▼▼▼

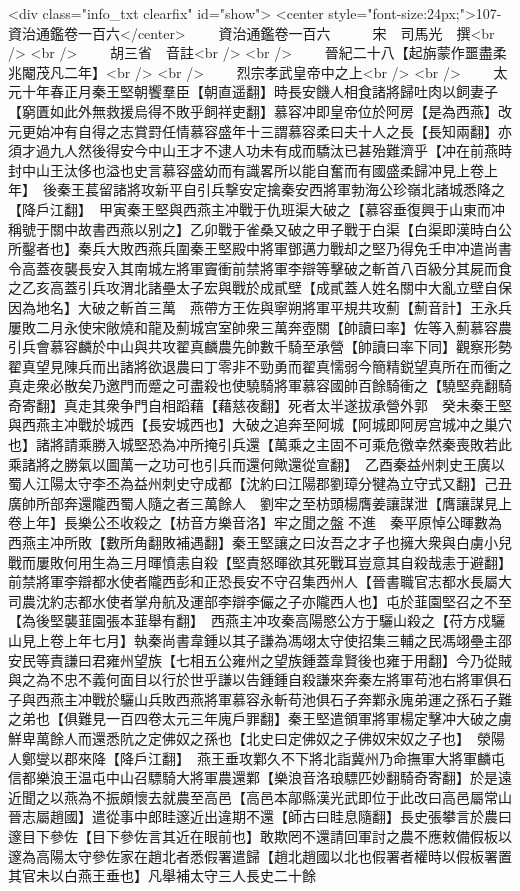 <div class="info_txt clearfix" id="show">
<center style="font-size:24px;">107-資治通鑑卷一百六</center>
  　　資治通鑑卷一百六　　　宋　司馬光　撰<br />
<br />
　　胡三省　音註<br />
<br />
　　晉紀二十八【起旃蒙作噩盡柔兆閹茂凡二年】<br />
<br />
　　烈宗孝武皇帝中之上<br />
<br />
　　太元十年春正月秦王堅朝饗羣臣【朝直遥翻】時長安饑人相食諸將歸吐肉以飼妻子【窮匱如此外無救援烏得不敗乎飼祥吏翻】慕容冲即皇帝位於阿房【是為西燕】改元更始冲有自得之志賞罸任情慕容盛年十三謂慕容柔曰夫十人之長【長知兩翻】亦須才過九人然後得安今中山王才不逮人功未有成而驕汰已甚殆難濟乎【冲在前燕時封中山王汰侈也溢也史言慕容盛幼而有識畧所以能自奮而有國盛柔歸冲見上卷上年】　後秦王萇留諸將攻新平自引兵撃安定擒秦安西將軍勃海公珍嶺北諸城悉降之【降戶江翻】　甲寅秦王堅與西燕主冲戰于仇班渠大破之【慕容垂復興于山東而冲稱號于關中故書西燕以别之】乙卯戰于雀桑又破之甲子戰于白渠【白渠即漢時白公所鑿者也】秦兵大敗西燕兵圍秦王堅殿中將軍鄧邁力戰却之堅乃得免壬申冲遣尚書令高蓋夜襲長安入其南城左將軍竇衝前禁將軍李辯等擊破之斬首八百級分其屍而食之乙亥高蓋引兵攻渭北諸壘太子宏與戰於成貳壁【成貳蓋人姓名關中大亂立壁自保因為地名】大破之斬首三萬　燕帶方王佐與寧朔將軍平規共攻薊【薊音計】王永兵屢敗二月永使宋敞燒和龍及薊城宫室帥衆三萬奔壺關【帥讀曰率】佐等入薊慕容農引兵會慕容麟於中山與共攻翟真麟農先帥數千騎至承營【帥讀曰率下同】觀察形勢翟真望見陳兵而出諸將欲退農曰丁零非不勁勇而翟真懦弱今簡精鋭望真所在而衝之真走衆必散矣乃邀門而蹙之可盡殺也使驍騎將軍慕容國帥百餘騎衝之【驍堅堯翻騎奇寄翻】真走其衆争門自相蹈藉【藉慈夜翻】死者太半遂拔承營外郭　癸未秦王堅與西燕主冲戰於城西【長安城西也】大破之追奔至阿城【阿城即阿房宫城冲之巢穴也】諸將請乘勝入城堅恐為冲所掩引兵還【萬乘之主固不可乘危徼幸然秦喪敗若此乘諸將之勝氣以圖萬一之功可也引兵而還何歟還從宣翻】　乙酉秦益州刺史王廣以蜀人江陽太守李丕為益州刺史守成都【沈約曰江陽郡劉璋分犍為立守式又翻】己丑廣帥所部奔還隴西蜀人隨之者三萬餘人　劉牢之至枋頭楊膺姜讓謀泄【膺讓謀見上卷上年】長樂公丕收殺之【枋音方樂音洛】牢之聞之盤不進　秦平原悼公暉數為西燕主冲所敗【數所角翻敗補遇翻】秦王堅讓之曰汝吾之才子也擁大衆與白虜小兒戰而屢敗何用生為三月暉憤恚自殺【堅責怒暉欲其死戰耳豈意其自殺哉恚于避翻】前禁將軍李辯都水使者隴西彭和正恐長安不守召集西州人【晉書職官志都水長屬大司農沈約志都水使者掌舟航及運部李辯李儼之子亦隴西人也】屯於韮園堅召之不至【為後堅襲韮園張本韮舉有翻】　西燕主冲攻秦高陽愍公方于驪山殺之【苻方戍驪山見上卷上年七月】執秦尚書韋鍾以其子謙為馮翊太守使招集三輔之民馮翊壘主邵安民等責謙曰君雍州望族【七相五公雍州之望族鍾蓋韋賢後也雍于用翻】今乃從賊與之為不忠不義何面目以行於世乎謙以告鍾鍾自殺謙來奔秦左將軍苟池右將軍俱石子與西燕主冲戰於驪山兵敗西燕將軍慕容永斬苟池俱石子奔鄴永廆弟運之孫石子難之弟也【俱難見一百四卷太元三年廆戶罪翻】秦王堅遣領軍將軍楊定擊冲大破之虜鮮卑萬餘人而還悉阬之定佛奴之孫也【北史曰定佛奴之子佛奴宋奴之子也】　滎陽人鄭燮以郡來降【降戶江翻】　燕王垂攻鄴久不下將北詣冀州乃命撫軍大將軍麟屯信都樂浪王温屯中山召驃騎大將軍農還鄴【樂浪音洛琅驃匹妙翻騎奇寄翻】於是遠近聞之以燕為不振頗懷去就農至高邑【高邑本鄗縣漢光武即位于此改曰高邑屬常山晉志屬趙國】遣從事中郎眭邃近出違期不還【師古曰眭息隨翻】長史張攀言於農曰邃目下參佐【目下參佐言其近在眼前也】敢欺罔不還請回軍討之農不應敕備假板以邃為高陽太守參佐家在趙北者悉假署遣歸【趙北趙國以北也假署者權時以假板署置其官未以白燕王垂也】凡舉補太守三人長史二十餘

▲▲▲

The task: Transcribe all of the data above exactly; no picture belongs in the copy.

Written reply:
 <div class="info_txt clearfix" id="show">
<center style="font-size:24px;">107-資治通鑑卷一百六</center>
  　　資治通鑑卷一百六　　　宋　司馬光　撰<br />
<br />
　　胡三省　音註<br />
<br />
　　晉紀二十八【起旃蒙作噩盡柔兆閹茂凡二年】<br />
<br />
　　烈宗孝武皇帝中之上<br />
<br />
　　太元十年春正月秦王堅朝饗羣臣【朝直遥翻】時長安饑人相食諸將歸吐肉以飼妻子【窮匱如此外無救援烏得不敗乎飼祥吏翻】慕容冲即皇帝位於阿房【是為西燕】改元更始冲有自得之志賞罸任情慕容盛年十三謂慕容柔曰夫十人之長【長知兩翻】亦須才過九人然後得安今中山王才不逮人功未有成而驕汰已甚殆難濟乎【冲在前燕時封中山王汰侈也溢也史言慕容盛幼而有識畧所以能自奮而有國盛柔歸冲見上卷上年】　後秦王萇留諸將攻新平自引兵撃安定擒秦安西將軍勃海公珍嶺北諸城悉降之【降戶江翻】　甲寅秦王堅與西燕主冲戰于仇班渠大破之【慕容垂復興于山東而冲稱號于關中故書西燕以别之】乙卯戰于雀桑又破之甲子戰于白渠【白渠即漢時白公所鑿者也】秦兵大敗西燕兵圍秦王堅殿中將軍鄧邁力戰却之堅乃得免壬申冲遣尚書令高蓋夜襲長安入其南城左將軍竇衝前禁將軍李辯等擊破之斬首八百級分其屍而食之乙亥高蓋引兵攻渭北諸壘太子宏與戰於成貳壁【成貳蓋人姓名關中大亂立壁自保因為地名】大破之斬首三萬　燕帶方王佐與寧朔將軍平規共攻薊【薊音計】王永兵屢敗二月永使宋敞燒和龍及薊城宫室帥衆三萬奔壺關【帥讀曰率】佐等入薊慕容農引兵會慕容麟於中山與共攻翟真麟農先帥數千騎至承營【帥讀曰率下同】觀察形勢翟真望見陳兵而出諸將欲退農曰丁零非不勁勇而翟真懦弱今簡精鋭望真所在而衝之真走衆必散矣乃邀門而蹙之可盡殺也使驍騎將軍慕容國帥百餘騎衝之【驍堅堯翻騎奇寄翻】真走其衆争門自相蹈藉【藉慈夜翻】死者太半遂拔承營外郭　癸未秦王堅與西燕主冲戰於城西【長安城西也】大破之追奔至阿城【阿城即阿房宫城冲之巢穴也】諸將請乘勝入城堅恐為冲所掩引兵還【萬乘之主固不可乘危徼幸然秦喪敗若此乘諸將之勝氣以圖萬一之功可也引兵而還何歟還從宣翻】　乙酉秦益州刺史王廣以蜀人江陽太守李丕為益州刺史守成都【沈約曰江陽郡劉璋分犍為立守式又翻】己丑廣帥所部奔還隴西蜀人隨之者三萬餘人　劉牢之至枋頭楊膺姜讓謀泄【膺讓謀見上卷上年】長樂公丕收殺之【枋音方樂音洛】牢之聞之盤不進　秦平原悼公暉數為西燕主冲所敗【數所角翻敗補遇翻】秦王堅讓之曰汝吾之才子也擁大衆與白虜小兒戰而屢敗何用生為三月暉憤恚自殺【堅責怒暉欲其死戰耳豈意其自殺哉恚于避翻】前禁將軍李辯都水使者隴西彭和正恐長安不守召集西州人【晉書職官志都水長屬大司農沈約志都水使者掌舟航及運部李辯李儼之子亦隴西人也】屯於韮園堅召之不至【為後堅襲韮園張本韮舉有翻】　西燕主冲攻秦高陽愍公方于驪山殺之【苻方戍驪山見上卷上年七月】執秦尚書韋鍾以其子謙為馮翊太守使招集三輔之民馮翊壘主邵安民等責謙曰君雍州望族【七相五公雍州之望族鍾蓋韋賢後也雍于用翻】今乃從賊與之為不忠不義何面目以行於世乎謙以告鍾鍾自殺謙來奔秦左將軍苟池右將軍俱石子與西燕主冲戰於驪山兵敗西燕將軍慕容永斬苟池俱石子奔鄴永廆弟運之孫石子難之弟也【俱難見一百四卷太元三年廆戶罪翻】秦王堅遣領軍將軍楊定擊冲大破之虜鮮卑萬餘人而還悉阬之定佛奴之孫也【北史曰定佛奴之子佛奴宋奴之子也】　滎陽人鄭燮以郡來降【降戶江翻】　燕王垂攻鄴久不下將北詣冀州乃命撫軍大將軍麟屯信都樂浪王温屯中山召驃騎大將軍農還鄴【樂浪音洛琅驃匹妙翻騎奇寄翻】於是遠近聞之以燕為不振頗懷去就農至高邑【高邑本鄗縣漢光武即位于此改曰高邑屬常山晉志屬趙國】遣從事中郎眭邃近出違期不還【師古曰眭息隨翻】長史張攀言於農曰邃目下參佐【目下參佐言其近在眼前也】敢欺罔不還請回軍討之農不應敕備假板以邃為高陽太守參佐家在趙北者悉假署遣歸【趙北趙國以北也假署者權時以假板署置其官未以白燕王垂也】凡舉補太守三人長史二十餘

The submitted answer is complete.